ABOUT THIS TASK:
Restate word for word the lines of the entries below, starting with the line that holds "1. Global Context" and ending with the line that holds "### Knowledge-Graph Enhanced Recommendation", and no others.

Start of TASK MATERIAL

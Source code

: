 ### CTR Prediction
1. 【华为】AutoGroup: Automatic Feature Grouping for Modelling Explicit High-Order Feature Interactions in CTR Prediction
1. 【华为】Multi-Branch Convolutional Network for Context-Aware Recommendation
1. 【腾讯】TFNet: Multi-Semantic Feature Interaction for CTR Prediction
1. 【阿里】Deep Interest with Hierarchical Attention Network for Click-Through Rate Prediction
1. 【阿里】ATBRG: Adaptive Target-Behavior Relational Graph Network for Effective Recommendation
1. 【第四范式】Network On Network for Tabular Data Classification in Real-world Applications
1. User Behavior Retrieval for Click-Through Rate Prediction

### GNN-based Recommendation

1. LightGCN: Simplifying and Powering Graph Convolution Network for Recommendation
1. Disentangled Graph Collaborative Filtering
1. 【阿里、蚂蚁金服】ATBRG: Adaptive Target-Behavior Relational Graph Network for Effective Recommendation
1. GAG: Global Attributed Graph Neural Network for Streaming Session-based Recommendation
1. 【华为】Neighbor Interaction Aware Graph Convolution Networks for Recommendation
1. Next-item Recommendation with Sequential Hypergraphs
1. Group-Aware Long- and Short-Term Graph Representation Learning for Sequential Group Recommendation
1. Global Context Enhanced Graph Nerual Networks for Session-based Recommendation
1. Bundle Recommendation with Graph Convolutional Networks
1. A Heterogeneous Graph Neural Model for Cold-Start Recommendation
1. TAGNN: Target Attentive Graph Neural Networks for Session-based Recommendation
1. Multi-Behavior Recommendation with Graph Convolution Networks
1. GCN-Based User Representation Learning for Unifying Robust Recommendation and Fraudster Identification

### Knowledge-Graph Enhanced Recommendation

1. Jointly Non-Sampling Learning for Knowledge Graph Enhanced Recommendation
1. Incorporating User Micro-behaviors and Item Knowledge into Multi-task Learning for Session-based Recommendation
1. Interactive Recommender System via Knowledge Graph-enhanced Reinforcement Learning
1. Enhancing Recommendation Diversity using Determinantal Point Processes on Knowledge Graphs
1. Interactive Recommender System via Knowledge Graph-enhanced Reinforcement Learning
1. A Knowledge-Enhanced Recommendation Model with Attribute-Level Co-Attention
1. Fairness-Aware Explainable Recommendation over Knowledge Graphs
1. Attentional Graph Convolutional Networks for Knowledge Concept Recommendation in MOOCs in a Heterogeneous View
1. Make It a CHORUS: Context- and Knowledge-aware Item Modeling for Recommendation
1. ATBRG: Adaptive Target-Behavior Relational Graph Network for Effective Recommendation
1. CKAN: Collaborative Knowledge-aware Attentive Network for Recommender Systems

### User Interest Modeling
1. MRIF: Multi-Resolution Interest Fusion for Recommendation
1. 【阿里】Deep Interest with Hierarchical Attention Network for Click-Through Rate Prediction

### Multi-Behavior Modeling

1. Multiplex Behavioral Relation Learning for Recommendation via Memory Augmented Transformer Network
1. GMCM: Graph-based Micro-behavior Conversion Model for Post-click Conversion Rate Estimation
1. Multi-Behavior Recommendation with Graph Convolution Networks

End of TASK MATERIAL

OUTPUT OF THE EXERCISE:
1. Global Context Enhanced Graph Nerual Networks for Session-based Recommendation
1. Bundle Recommendation with Graph Convolutional Networks
1. A Heterogeneous Graph Neural Model for Cold-Start Recommendation
1. TAGNN: Target Attentive Graph Neural Networks for Session-based Recommendation
1. Multi-Behavior Recommendation with Graph Convolution Networks
1. GCN-Based User Representation Learning for Unifying Robust Recommendation and Fraudster Identification

### Knowledge-Graph Enhanced Recommendation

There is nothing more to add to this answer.